● Task statement
Filter the material below down to the lines containing the word "mathrm".

-------- Data extracts

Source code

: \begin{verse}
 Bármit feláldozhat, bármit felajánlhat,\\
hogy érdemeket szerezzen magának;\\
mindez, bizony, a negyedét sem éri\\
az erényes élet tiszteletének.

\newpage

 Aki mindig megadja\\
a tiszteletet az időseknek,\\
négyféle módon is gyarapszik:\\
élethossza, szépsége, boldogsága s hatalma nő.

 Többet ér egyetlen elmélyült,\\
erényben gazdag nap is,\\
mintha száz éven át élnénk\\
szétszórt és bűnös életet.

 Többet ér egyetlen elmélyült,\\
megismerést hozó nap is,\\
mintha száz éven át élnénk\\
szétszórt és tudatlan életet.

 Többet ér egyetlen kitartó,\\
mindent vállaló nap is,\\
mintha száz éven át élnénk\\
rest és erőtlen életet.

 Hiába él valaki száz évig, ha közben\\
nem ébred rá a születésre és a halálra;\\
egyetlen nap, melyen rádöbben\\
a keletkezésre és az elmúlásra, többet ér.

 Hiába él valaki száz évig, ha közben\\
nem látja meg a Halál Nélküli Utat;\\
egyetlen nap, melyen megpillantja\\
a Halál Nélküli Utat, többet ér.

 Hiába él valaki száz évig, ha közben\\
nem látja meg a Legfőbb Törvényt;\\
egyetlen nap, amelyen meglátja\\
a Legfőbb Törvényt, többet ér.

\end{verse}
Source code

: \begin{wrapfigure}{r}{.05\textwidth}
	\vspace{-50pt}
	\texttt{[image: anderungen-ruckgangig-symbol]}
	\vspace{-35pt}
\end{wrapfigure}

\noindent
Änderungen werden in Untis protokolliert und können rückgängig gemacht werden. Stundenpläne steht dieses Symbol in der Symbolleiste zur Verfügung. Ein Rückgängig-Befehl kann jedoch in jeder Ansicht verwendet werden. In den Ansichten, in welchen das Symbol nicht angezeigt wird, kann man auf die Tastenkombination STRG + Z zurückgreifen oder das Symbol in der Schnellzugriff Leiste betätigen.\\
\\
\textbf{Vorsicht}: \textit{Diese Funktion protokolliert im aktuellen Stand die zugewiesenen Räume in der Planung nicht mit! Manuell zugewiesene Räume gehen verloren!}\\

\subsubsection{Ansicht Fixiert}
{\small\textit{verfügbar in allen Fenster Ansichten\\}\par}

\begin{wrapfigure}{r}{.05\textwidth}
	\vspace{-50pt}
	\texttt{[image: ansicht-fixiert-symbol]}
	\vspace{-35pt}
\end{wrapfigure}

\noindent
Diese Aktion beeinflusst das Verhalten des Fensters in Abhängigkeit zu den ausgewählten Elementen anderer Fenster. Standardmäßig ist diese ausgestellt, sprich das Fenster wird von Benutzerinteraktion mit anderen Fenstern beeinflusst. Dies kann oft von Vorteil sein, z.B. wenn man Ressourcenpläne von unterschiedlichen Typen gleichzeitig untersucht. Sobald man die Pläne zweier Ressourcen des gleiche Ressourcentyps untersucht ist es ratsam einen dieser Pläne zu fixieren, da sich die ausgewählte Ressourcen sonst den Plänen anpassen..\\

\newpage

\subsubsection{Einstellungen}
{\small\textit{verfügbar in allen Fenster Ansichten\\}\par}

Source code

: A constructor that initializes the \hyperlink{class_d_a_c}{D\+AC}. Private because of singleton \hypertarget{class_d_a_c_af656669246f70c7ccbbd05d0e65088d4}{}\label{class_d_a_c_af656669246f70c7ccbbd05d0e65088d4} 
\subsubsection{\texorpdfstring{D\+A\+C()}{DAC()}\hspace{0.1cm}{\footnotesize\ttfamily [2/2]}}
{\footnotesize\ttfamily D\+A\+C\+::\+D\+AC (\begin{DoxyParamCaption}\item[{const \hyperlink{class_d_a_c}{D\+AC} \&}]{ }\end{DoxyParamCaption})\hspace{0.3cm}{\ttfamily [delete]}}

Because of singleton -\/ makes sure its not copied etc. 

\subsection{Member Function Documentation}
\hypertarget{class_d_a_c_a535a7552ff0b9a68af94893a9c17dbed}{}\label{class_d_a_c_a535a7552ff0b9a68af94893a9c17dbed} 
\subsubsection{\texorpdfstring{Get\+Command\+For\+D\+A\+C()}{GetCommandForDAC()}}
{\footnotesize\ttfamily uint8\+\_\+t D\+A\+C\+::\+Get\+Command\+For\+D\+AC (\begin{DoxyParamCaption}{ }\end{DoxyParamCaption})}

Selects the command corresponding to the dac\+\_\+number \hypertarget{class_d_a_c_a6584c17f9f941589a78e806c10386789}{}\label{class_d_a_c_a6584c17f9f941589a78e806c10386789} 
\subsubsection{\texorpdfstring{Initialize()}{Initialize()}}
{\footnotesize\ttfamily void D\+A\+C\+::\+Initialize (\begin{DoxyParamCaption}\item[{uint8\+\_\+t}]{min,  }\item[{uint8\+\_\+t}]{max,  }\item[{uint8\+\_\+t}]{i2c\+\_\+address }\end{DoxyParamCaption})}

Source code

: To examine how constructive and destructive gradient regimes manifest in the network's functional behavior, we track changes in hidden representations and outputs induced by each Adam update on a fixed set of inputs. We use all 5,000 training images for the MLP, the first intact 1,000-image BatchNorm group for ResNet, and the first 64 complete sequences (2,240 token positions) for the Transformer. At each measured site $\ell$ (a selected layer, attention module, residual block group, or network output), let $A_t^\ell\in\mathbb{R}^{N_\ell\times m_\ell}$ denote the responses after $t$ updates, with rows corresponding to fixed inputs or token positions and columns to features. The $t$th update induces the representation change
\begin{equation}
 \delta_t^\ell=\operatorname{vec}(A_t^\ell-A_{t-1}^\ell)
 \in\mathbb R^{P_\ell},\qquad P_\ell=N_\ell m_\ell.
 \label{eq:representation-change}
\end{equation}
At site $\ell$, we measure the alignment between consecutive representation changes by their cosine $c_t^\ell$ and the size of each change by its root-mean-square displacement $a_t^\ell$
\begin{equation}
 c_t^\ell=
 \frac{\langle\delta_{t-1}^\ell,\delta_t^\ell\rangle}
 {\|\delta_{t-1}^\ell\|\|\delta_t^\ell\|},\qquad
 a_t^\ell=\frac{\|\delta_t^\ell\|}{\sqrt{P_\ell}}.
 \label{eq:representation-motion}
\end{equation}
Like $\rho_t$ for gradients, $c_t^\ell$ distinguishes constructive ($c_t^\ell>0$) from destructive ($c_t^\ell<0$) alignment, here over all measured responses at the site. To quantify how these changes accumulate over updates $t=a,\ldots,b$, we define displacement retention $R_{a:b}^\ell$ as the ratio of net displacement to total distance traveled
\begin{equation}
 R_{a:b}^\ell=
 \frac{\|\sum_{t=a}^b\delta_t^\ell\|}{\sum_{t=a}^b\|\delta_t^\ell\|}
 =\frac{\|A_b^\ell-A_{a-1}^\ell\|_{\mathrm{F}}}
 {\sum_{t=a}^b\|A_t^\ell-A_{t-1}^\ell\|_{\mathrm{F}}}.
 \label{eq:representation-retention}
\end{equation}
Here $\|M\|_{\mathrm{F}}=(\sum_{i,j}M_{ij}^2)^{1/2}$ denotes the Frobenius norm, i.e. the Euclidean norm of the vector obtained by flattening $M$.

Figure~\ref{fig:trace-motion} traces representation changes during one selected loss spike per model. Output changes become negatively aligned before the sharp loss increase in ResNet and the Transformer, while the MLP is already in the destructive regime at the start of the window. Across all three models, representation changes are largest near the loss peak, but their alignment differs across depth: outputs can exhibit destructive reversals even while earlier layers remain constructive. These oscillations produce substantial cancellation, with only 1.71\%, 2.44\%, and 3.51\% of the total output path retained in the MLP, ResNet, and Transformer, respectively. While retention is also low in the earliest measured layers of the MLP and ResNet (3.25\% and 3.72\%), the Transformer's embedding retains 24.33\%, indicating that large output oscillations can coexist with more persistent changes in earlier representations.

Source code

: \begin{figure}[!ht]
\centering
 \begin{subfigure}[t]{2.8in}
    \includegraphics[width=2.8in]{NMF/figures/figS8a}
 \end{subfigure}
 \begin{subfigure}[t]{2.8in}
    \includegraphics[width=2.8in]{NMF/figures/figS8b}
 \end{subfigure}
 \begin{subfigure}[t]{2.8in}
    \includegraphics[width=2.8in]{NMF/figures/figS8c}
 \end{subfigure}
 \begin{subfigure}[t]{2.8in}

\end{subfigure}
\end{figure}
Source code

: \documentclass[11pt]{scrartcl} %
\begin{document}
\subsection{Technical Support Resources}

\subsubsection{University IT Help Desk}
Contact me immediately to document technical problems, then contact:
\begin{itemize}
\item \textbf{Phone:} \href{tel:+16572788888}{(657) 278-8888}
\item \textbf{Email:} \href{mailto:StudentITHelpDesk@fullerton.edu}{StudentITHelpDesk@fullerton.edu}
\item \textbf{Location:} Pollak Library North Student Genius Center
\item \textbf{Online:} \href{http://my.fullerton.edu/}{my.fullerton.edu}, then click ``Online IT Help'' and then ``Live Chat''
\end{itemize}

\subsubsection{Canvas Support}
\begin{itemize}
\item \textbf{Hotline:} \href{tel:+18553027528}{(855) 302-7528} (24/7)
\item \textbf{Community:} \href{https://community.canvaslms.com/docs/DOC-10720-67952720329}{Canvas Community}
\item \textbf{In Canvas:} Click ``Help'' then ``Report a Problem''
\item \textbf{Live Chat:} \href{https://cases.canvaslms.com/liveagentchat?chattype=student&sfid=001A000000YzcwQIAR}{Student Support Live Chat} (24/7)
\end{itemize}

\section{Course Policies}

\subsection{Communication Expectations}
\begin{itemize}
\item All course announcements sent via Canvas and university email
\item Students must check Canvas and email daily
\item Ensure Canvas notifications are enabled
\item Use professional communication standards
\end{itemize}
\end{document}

----------------

● Result for this exercise
 =\frac{\|A_b^\ell-A_{a-1}^\ell\|_{\mathrm{F}}}
 {\sum_{t=a}^b\|A_t^\ell-A_{t-1}^\ell\|_{\mathrm{F}}}.
Here $\|M\|_{\mathrm{F}}=(\sum_{i,j}M_{ij}^2)^{1/2}$ denotes the Frobenius norm, i.e. the Euclidean norm of the vector obtained by flattening $M$.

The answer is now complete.